Why laugh at incompetence, at inconsistencies, at inadequacies, when one does not laugh first at oneself in the mirror? Don’t transcend! Don’t fight! Don’t be serious! Take yourself as a tool, but a tool You wield, first free yourself from sad loneliness, binary oppositions, then set your gaze on the wholly other. Fear the other, then approach her. Leisure! Be free! Play! Appropriate your own subjectivity from the collective gaze, unplug and unzip.
What has this all to do with the installation-exhibition? This is the introduction. Let me attempt to formulate the empirical occurrence in the imaginary terms above. As is mentioned elsewhere, the exhibition is in two parts.
First, an Open Call, a creative misreading of the Society of Independent Artists exhibitions of the 1910s, where artists can present work without monetary contributions. In this aspect, I become the mode of facilitation, the medium, one who both adds constraints while providing the opportunity, the space, the audience. But the artists who choose to participate also work from their own position, with their own modes of facilitation, their own functioning personas and their own desires and wishes. It is a risk for them, and this risk translates into a risk for me. This part of the installation becomes a site of bilateral negotiations, a mutual approach of recognition and identification, a particularly volatile interaction. Don’t fight! Yes, don’t. Don’t transcend! Yes, don’t. The installation exists as the most base form of exhibition and does not become simply a theoretical construct. It may take on its own theoretical significance but much of this significance is still predicated upon the basic principles of formulation: the offering of an opportunity for artists from anywhere, doing anything, to show work.

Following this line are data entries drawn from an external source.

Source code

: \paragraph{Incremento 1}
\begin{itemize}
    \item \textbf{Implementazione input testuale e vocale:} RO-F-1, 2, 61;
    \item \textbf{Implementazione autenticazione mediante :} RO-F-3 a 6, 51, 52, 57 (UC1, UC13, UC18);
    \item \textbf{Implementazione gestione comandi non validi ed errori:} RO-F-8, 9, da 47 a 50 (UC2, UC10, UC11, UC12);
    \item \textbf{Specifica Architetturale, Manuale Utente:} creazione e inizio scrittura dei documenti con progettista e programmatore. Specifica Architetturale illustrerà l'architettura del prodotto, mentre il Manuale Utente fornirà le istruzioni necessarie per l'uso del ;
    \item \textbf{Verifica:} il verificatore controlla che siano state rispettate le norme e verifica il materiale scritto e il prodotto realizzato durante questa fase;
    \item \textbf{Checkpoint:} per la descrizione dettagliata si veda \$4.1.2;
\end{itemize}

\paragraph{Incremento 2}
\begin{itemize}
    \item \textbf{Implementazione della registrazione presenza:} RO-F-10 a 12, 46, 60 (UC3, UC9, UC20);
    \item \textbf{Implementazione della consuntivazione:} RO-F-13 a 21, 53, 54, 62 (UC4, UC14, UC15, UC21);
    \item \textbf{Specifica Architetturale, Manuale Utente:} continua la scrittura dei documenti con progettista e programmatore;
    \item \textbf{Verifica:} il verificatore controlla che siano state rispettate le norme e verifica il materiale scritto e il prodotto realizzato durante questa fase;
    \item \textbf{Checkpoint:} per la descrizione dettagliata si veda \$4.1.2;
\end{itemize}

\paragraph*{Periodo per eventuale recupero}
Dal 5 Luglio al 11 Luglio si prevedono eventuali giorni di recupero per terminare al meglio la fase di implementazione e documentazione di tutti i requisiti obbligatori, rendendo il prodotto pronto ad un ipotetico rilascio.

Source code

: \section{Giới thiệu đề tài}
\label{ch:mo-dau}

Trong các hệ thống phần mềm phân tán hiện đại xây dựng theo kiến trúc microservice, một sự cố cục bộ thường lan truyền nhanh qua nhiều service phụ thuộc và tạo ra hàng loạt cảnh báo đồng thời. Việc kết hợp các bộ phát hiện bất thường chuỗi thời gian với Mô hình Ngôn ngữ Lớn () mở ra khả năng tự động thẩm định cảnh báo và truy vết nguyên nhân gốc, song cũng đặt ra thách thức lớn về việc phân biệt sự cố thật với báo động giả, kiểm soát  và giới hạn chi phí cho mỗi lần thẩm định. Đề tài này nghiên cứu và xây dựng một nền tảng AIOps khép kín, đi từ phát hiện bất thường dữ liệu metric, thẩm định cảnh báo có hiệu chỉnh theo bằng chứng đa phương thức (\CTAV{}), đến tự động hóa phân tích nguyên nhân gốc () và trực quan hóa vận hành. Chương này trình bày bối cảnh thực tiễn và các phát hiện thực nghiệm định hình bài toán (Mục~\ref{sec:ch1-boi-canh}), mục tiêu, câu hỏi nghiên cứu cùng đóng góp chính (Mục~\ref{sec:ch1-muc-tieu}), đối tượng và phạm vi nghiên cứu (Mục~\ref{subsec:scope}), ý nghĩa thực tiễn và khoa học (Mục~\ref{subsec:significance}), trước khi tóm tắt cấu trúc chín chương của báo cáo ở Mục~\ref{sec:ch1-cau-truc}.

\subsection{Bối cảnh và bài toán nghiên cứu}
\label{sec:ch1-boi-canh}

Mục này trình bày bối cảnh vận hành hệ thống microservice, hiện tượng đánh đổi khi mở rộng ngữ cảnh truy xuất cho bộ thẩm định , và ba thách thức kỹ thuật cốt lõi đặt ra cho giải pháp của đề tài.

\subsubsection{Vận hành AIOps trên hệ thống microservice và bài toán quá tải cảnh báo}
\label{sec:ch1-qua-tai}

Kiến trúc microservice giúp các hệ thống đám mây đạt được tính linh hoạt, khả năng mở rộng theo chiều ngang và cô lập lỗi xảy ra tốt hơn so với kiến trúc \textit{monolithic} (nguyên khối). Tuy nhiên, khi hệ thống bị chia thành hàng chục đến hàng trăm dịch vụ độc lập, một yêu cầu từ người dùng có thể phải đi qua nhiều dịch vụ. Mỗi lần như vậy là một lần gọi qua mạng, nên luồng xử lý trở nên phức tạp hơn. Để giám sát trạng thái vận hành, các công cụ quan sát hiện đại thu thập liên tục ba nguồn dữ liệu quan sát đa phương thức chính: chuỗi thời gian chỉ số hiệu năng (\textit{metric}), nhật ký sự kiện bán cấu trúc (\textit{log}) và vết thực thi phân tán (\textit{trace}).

The second part of the exhibition works on a different approach to art. In this case, what is in question is not the formof the exhibition, but the work itself that is exhibited. Refer to the statement for “Is that a temple?”; here, I cannot offer anymore insight than to direct you to the statement which the work attempts to negotiate.
I say that, but really, I can. But I cannot in the context of the introduction. The responsibility that had befallen my sorry fingers and tired mind slowly relieves itself over my back. An analysis of the work, of the statement, of the mentioned negotiation can only occur after the exhibition. And it is on that sad note that I have to close this passage.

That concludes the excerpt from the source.